An Atlantic magazine article is entitled, “How Michelle Rhee Is Taking Over the Democratic Party.”
Is she really?
The story says that “there are signs that Rhee’s persona non grata status in her party is beginning to wane.”
Persona non grata status in the Democratic Party? When was that?
Rhee was hired by a Democratic mayor, Adrian Fenty, in Washington, D.C,. in 2007 as chancellor of the public school system. In 2010, when Fenty was beaten in the city’s Democratic primary, the Democratic U.S. secretary of education, Arne Duncan, said he wanted her to stay in her job. She didn’t, but not for lack of trying on Duncan’s part.
The real issue here is how much the Democrats have acted like Republicans when it comes to school reform and efforts to privatize public education.
Rhee, whose standardized-test-centric school reform efforts include support for charter schools and vouchers, says she’s a Democrat. Her reform agenda has been embraced by some Democrats, with others applauding most but not all of it. For example, the Obama administration likes a lot of it, but not vouchers.
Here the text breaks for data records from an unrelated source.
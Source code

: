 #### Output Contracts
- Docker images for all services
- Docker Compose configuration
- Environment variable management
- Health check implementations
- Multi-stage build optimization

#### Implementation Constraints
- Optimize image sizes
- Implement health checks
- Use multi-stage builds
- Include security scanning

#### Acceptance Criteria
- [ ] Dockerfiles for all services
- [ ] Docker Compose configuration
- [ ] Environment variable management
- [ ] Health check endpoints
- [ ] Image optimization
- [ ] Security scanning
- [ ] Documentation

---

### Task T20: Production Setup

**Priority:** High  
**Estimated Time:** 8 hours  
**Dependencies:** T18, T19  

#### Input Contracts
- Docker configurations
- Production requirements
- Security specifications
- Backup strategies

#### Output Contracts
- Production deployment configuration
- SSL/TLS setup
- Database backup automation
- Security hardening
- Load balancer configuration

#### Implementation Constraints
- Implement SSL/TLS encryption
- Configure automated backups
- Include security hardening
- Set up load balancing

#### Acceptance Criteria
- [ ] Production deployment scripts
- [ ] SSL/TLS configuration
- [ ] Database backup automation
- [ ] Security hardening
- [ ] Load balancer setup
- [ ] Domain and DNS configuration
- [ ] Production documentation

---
Education historian Diane Ravitch, on her blog, addresses this issue by asking a series of questions about just how much of a Democrat Rhee really is.
Here’s part of what she wrote:
Would a Democrat work to promote a for-profit chain?
Would a Democrat work with Republican governors Rick Scott, Chris Christie, and Mitch Daniels?
What part of Rhee’s agenda differs from that of the most rightwing Republicans?
What Democrat would have accepted an honor from the far-right voucher-loving organization American Federation for Children, which simultaneously honored Wisconsin Governor Scott Walker?
Nothing that Rhee advocates has ever succeeded.
Neither charters nor vouchers nor merit pay nor evaluating teachers by test scores has any evidence of improving education.